Gabon’s Senate voted on Monday to decriminalise homosexuality, a landmark result that makes the country one of the few in Africa to reverse a ban on same-sex relationships.
Under a law passed in 2019, Gabon became one of 73 countries or jurisdictions around the world, including more than two dozen in Africa, where sex between men and between women was illegal.
The government’s move to reverse part of the law has sharply divided opinion and sparked intense debate on social media in the central African nation, where homosexuality is still broadly seen as a taboo.

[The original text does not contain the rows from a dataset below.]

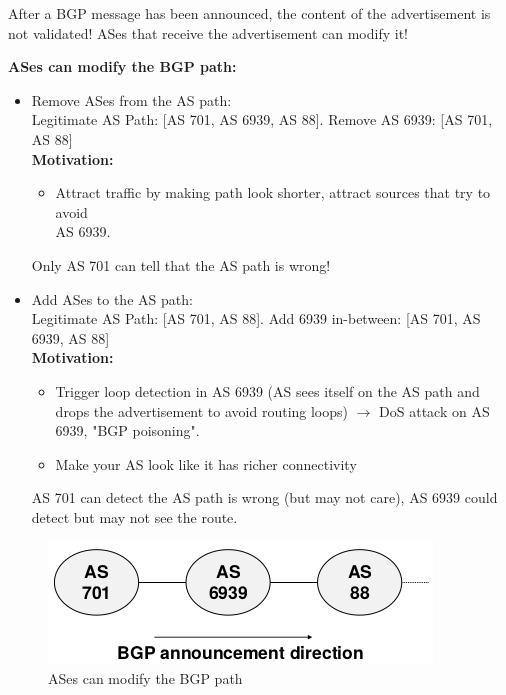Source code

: \documentclass[11pt,oneside,a4paper]{article}
\begin{document}
After a BGP message has been announced, the content of the advertisement is not validated! ASes that receive the advertisement can modify it!

\textbf{ASes can modify the BGP path:}

\vspace{-\topsep}
\begin{itemize}
	\setlength{\itemsep}{0pt}
	\setlength{\parskip}{0pt}
	\item Remove ASes from the AS path:\\
	Legitimate AS Path: [AS 701, AS 6939, AS 88]. Remove AS 6939: [AS 701, AS 88]\\
	\textbf{Motivation:}
	\vspace{-\topsep}
	\begin{itemize}
		\item 	Attract traffic by making path look shorter, attract sources that try to avoid\\
		AS 6939.
	\end{itemize}
	Only AS 701 can tell that the AS path is wrong!
	\item Add ASes to the AS path:\\
	Legitimate AS Path: [AS 701, AS 88]. Add 6939 in-between: [AS 701, AS 6939, AS 88]\\
	\textbf{Motivation:}
	\vspace{-\topsep}
	\begin{itemize} 
		\item Trigger loop detection in AS 6939 (AS sees itself on the AS path and drops the advertisement to avoid routing loops) $\rightarrow$ DoS attack on AS 6939, "BGP poisoning".
		\item Make your AS look like it has richer connectivity
	\end{itemize}
	AS 701 can detect the AS path is wrong (but may not care), AS 6939 could detect but may not see the route.
\end{itemize}
\vspace{-\topsep}

\begin{figure}
	\centering
	\includegraphics[width=0.4\linewidth]{figures/bgp_as_path}
	\caption{ASes can modify the BGP path}
	\label{fig:bgpaspath}
\end{figure}
\end{document}
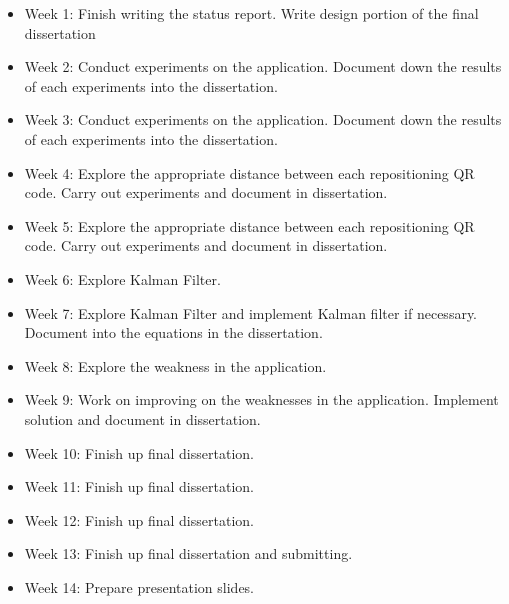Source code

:\documentclass[11pt]{article}
\begin{document}
\begin{itemize}
  \item Week 1: Finish writing the status report. Write design portion of the final dissertation
  \item Week 2: Conduct experiments on the application. Document down the results of each experiments into the dissertation.
  \item Week 3: Conduct experiments on the application. Document down the results of each experiments into the dissertation.
  \item Week 4: Explore the appropriate distance between each repositioning QR code. Carry out experiments and document in dissertation.
  \item Week 5: Explore the appropriate distance between each repositioning QR code. Carry out experiments and document in dissertation.
  \item Week 6: Explore Kalman Filter.
  \item Week 7: Explore Kalman Filter and implement Kalman filter if necessary. Document into the equations in the dissertation.
  \item Week 8: Explore the weakness in the application.
  \item Week 9: Work on improving on the weaknesses in the application. Implement solution and document in dissertation.
  \item Week 10: Finish up final dissertation.
  \item Week 11: Finish up final dissertation.
  \item Week 12: Finish up final dissertation.
  \item Week 13: Finish up final dissertation and submitting.
  \item Week 14: Prepare presentation slides.
\end{itemize}




    
    
    
\end{document}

Efforts to remove legislation criminalising homosexuality still face challenges elsewhere. In Botswana, the government has said it will appeal a high court ruling that legalised same sex relationships.

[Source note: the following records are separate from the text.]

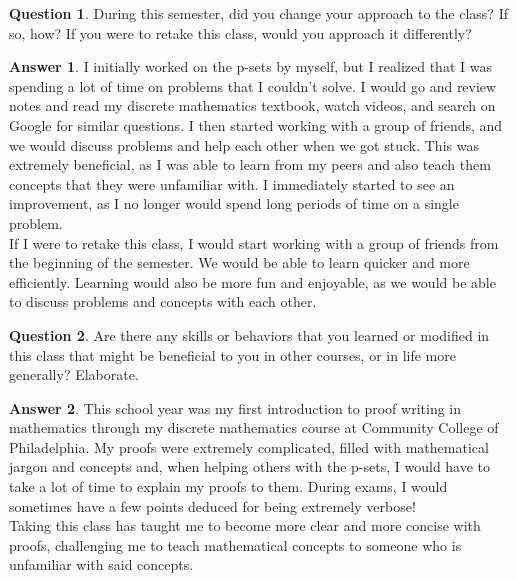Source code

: \documentclass[article, 12pt]{article}
\theoremstyle{definition}
\newtheorem{question}{Question}
\newtheorem{answer}{Answer}
\begin{document}
    \begin{question}
        During this semester, did you change your approach to the class? If so, how? If you were to retake this class, would you approach it differently?
    \end{question}
    \begin{answer}
        I initially worked on the p-sets by myself, but I realized that I was spending a lot of time on problems that I couldn't solve. I would go and review notes and read my discrete mathematics textbook, watch videos, and search on Google for similar questions. I then started working with a group of friends, and we would discuss problems and help each other when we got stuck. This was extremely beneficial, as I was able to learn from my peers and also teach them concepts that they were unfamiliar with. I immediately started to see an improvement, as I no longer would spend long periods of time on a single problem.
        \\[12pt]
        If I were to retake this class, I would start working with a group of friends from the beginning of the semester. We would be able to learn quicker and more efficiently. Learning would also be more fun and enjoyable, as we would be able to discuss problems and concepts with each other.
    \end{answer}

    \begin{question}
        Are there any skills or behaviors that you learned or modified in this class that might be
        beneficial to you in other courses, or in life more generally? Elaborate.
    \end{question}
    \begin{answer}
        This school year was my first introduction to proof writing in mathematics through my discrete mathematics course at Community College of Philadelphia. My proofs were extremely complicated, filled with mathematical jargon and concepts and, when helping others with the p-sets, I would have to take a lot of time to explain my proofs to them. During exams, I would sometimes have a few points deduced for being extremely verbose!
        \\[12pt]
        Taking this class has taught me to become more clear and more concise with proofs, challenging me to teach mathematical concepts to someone who is unfamiliar with said concepts. 
    \end{answer}
\end{document}
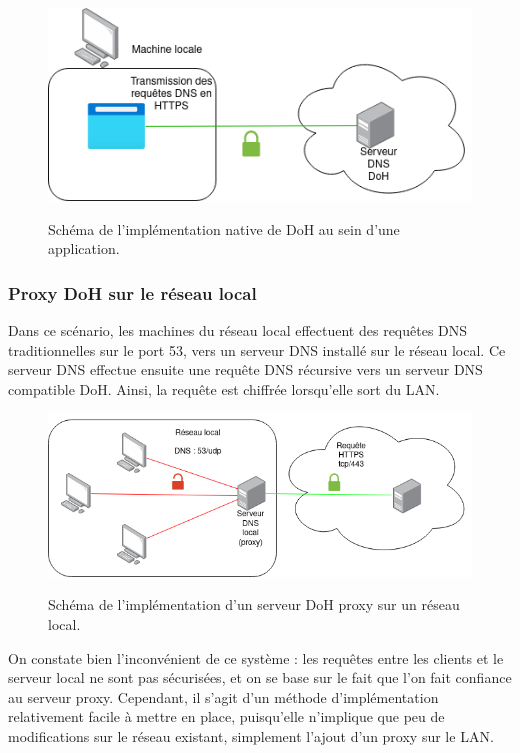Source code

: \documentclass[a4paper,12pt]{article}
\begin{document}
	\begin{figure}[H]
		\begin{center}
			{\includegraphics[scale=0.6]{Images/schema_doh_native.png}}
		\end{center}
		\caption{Schéma de l'implémentation native de DoH au sein d'une application.}
	\end{figure}
	 
	
	\subsubsection{Proxy DoH sur le réseau local}
	
	Dans ce scénario, les machines du réseau local effectuent des requêtes DNS traditionnelles sur le port 53, vers un serveur DNS installé sur le réseau local. Ce serveur DNS effectue ensuite une requête DNS récursive vers un serveur DNS compatible DoH. Ainsi, la requête est chiffrée lorsqu'elle sort du LAN.
	
	\begin{figure}[H]
		\begin{center}
			{\includegraphics[scale=0.6]{Images/schema_doh_proxy_lan.png}}
		\end{center}
		\caption{Schéma de l'implémentation d'un serveur DoH proxy sur un réseau local.}
	\end{figure}
	
	On constate bien l'inconvénient de ce système : les requêtes entre les clients et le serveur local ne sont pas sécurisées, et on se base sur le fait que l'on fait confiance au serveur proxy.
	Cependant, il s'agit d'un méthode d'implémentation relativement facile à mettre en place, puisqu'elle n'implique que peu de modifications sur le réseau existant, simplement l'ajout d'un proxy sur le LAN.
	
\end{document}
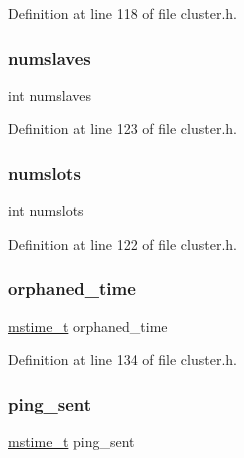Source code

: Definition at line 118 of file cluster.\+h.

\mbox{\label{structcluster_node_a0fc6a1a68f27049fc36cc42bf7c96208}} 
\subsubsection{\texorpdfstring{numslaves}{numslaves}}
{\footnotesize\ttfamily int numslaves}



Definition at line 123 of file cluster.\+h.

\mbox{\label{structcluster_node_a349a9876a2d953d6c146f1b324d5cc8a}} 
\subsubsection{\texorpdfstring{numslots}{numslots}}
{\footnotesize\ttfamily int numslots}



Definition at line 122 of file cluster.\+h.

\mbox{\label{structcluster_node_a27ce082b4aebffb71dfb9b03c0ce412b}} 
\subsubsection{\texorpdfstring{orphaned\+\_\+time}{orphaned\_time}}
{\footnotesize\ttfamily \hyperlink{redismodule_8h_a652ae61e2475bc8957454534544968fc}{mstime\+\_\+t} orphaned\+\_\+time}



Definition at line 134 of file cluster.\+h.

\mbox{\label{structcluster_node_a83ac63444059326fd11192ee837f5237}} 
\subsubsection{\texorpdfstring{ping\+\_\+sent}{ping\_sent}}
{\footnotesize\ttfamily \hyperlink{redismodule_8h_a652ae61e2475bc8957454534544968fc}{mstime\+\_\+t} ping\+\_\+sent}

The government did not explain why it decided to revise the law. The bill won the support of the lower house last week.
In the Senate, it “was adopted with a large majority of 59 votes”, Jessye Ella Ekogha, a spokesman for Gabon’s presidency, told Reuters.
In a closed door session, 17 Senators voted against the move and four abstained.
It will now be ratified by President Ali Bongo. Bongo’s wife, Sylvia, has voiced support for the bill, saying the ability to love freely without being condemned is a fundamental human right.
London-based rights group the Human Dignity Trust said Gabon had taken a hugely welcome step.
“Gabon now joins African states such as Seychelles, Angola, Mozambique and Botswana who have chosen to rid their lawbooks of archaic provisions which enable discrimination, violence and harassment against LGBT people,” legal chief Victoria Vasey said.
Some politicians and religious authorities had expressed their disapproval ahead of Monday’s vote.
The Catholic archdiocese in Libreville urged senators to vote no.
“In the name of the wisdom of our ancestors, contained in our various cultures, which celebrates life, love, family, we say no to the decriminalisation of homosexuality,” it said in a June 24 statement.